WHAT TO DO:
Copy each record exactly and skip its pictures.

DATA EXTRACTS:
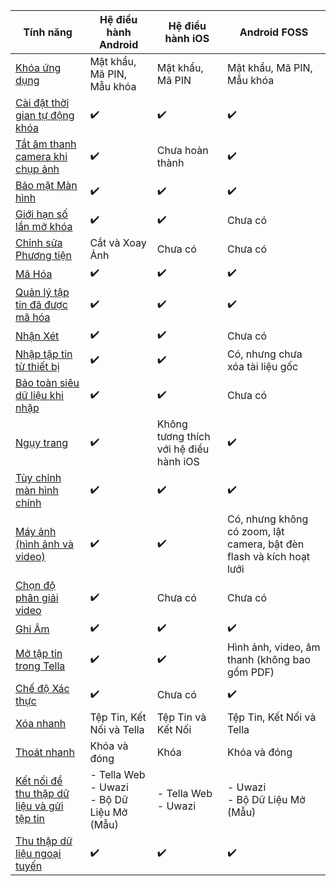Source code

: 
| **Tính năng** | **Hệ điều hành Android**| **Hệ điều hành iOS** | **Android FOSS** |
|------|------|-----|-----|
|[Khóa ứng dụng](/features#app-lock)| Mật khẩu, Mã PIN, Mẫu khóa |Mật khẩu, Mã PIN | Mật khẩu, Mã PIN, Mẫu khóa |
|[Cài đặt thời gian tự động khóa](/features#lock-timeout-configuration)| ✔️| ✔️| ✔️ |
|[Tắt âm thanh camera khi chụp ảnh](/features#camera-silent-mode)| ✔️| Chưa hoàn thành| ✔️ |
| [Bảo mật Màn hình](/features#screen-security)| ✔️| ✔️| ✔️ |
| [Giới hạn số lần mở khóa](features#restrict-unlocking-attempts)| ✔️| ✔️| Chưa có |
| [Chỉnh sửa Phương tiện](/features#edit-media)| Cắt và Xoay Ảnh| Chưa có| Chưa có |
| [Mã Hóa](/features#encryption)| ✔️| ✔️| ✔️ |
| [Quản lý tập tin đã được mã hóa](/features#file-management)| ✔️ | ✔️ | ✔️ |
| [Nhận Xét](/features#feedback) | ✔️ | ✔️ | Chưa có |
| [Nhập tập tin từ thiết bị](/features#import-files-from-device)| ✔️ | ✔️ | Có, nhưng chưa xóa tài liệu gốc |
| [Bảo toàn siêu dữ liệu khi nhập](/features#preserve-metadata-when-importing)| ✔️ | ✔️ | Chưa có |
| [Ngụy trang](/features#camouflage) | ✔️ | Không tương thích với hệ điều hành iOS | ✔️ |
| [Tùy chỉnh màn hình chính](/features#homescreen-customization) | ✔️ | ✔️ | ✔️ |
| [Máy ảnh (hình ảnh và video)](/features#camera-photos-and-videos) | ✔️ | ✔️ | Có, nhưng không có zoom, lật camera, bật đèn flash và kích hoạt lưới |
| [Chọn độ phân giải video](/features#select-video-resolution) | ✔️ | Chưa có | Chưa có |
| [Ghi Âm](/features#audio-recorder)| ✔️ | ✔️ | ✔️ |
| [Mở tập tin trong Tella](/features#open-files-in-tella)| ✔️ | ✔️ | Hình ảnh, video, âm thanh (không bao gồm PDF) |
| [Chế độ Xác thực](/features#verification-mode)| ✔️ | Chưa có | ✔️ |
| [Xóa nhanh](/features#quick-delete)| Tệp Tin, Kết Nối và Tella | Tệp Tin và Kết Nối  | Tệp Tin, Kết Nối và Tella |
| [Thoát nhanh](/features#quick-exit)| Khóa và đóng | Khóa  | Khóa và đóng  |
| [Kết nối để thu thập dữ liệu và gửi tệp tin](/features#connecting-to-servers) | - Tella Web <br />- Uwazi <br />- Bộ Dữ Liệu Mở (Mẫu) | - Tella Web <br />- Uwazi  | - Uwazi <br />- Bộ Dữ Liệu Mở (Mẫu)  |
| [Thu thập dữ liệu ngoại tuyến](/features#offline-data-collection) | ✔️ | ✔️ |  ✔️ |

ANSWER TO THE EXERCISE:
Source code

: 
| **Tính năng** | **Hệ điều hành Android**| **Hệ điều hành iOS** | **Android FOSS** |
|------|------|-----|-----|
|[Khóa ứng dụng](/features#app-lock)| Mật khẩu, Mã PIN, Mẫu khóa |Mật khẩu, Mã PIN | Mật khẩu, Mã PIN, Mẫu khóa |
|[Cài đặt thời gian tự động khóa](/features#lock-timeout-configuration)| ✔️| ✔️| ✔️ |
|[Tắt âm thanh camera khi chụp ảnh](/features#camera-silent-mode)| ✔️| Chưa hoàn thành| ✔️ |
| [Bảo mật Màn hình](/features#screen-security)| ✔️| ✔️| ✔️ |
| [Giới hạn số lần mở khóa](features#restrict-unlocking-attempts)| ✔️| ✔️| Chưa có |
| [Chỉnh sửa Phương tiện](/features#edit-media)| Cắt và Xoay Ảnh| Chưa có| Chưa có |
| [Mã Hóa](/features#encryption)| ✔️| ✔️| ✔️ |
| [Quản lý tập tin đã được mã hóa](/features#file-management)| ✔️ | ✔️ | ✔️ |
| [Nhận Xét](/features#feedback) | ✔️ | ✔️ | Chưa có |
| [Nhập tập tin từ thiết bị](/features#import-files-from-device)| ✔️ | ✔️ | Có, nhưng chưa xóa tài liệu gốc |
| [Bảo toàn siêu dữ liệu khi nhập](/features#preserve-metadata-when-importing)| ✔️ | ✔️ | Chưa có |
| [Ngụy trang](/features#camouflage) | ✔️ | Không tương thích với hệ điều hành iOS | ✔️ |
| [Tùy chỉnh màn hình chính](/features#homescreen-customization) | ✔️ | ✔️ | ✔️ |
| [Máy ảnh (hình ảnh và video)](/features#camera-photos-and-videos) | ✔️ | ✔️ | Có, nhưng không có zoom, lật camera, bật đèn flash và kích hoạt lưới |
| [Chọn độ phân giải video](/features#select-video-resolution) | ✔️ | Chưa có | Chưa có |
| [Ghi Âm](/features#audio-recorder)| ✔️ | ✔️ | ✔️ |
| [Mở tập tin trong Tella](/features#open-files-in-tella)| ✔️ | ✔️ | Hình ảnh, video, âm thanh (không bao gồm PDF) |
| [Chế độ Xác thực](/features#verification-mode)| ✔️ | Chưa có | ✔️ |
| [Xóa nhanh](/features#quick-delete)| Tệp Tin, Kết Nối và Tella | Tệp Tin và Kết Nối  | Tệp Tin, Kết Nối và Tella |
| [Thoát nhanh](/features#quick-exit)| Khóa và đóng | Khóa  | Khóa và đóng  |
| [Kết nối để thu thập dữ liệu và gửi tệp tin](/features#connecting-to-servers) | - Tella Web <br />- Uwazi <br />- Bộ Dữ Liệu Mở (Mẫu) | - Tella Web <br />- Uwazi  | - Uwazi <br />- Bộ Dữ Liệu Mở (Mẫu)  |
| [Thu thập dữ liệu ngoại tuyến](/features#offline-data-collection) | ✔️ | ✔️ |  ✔️ |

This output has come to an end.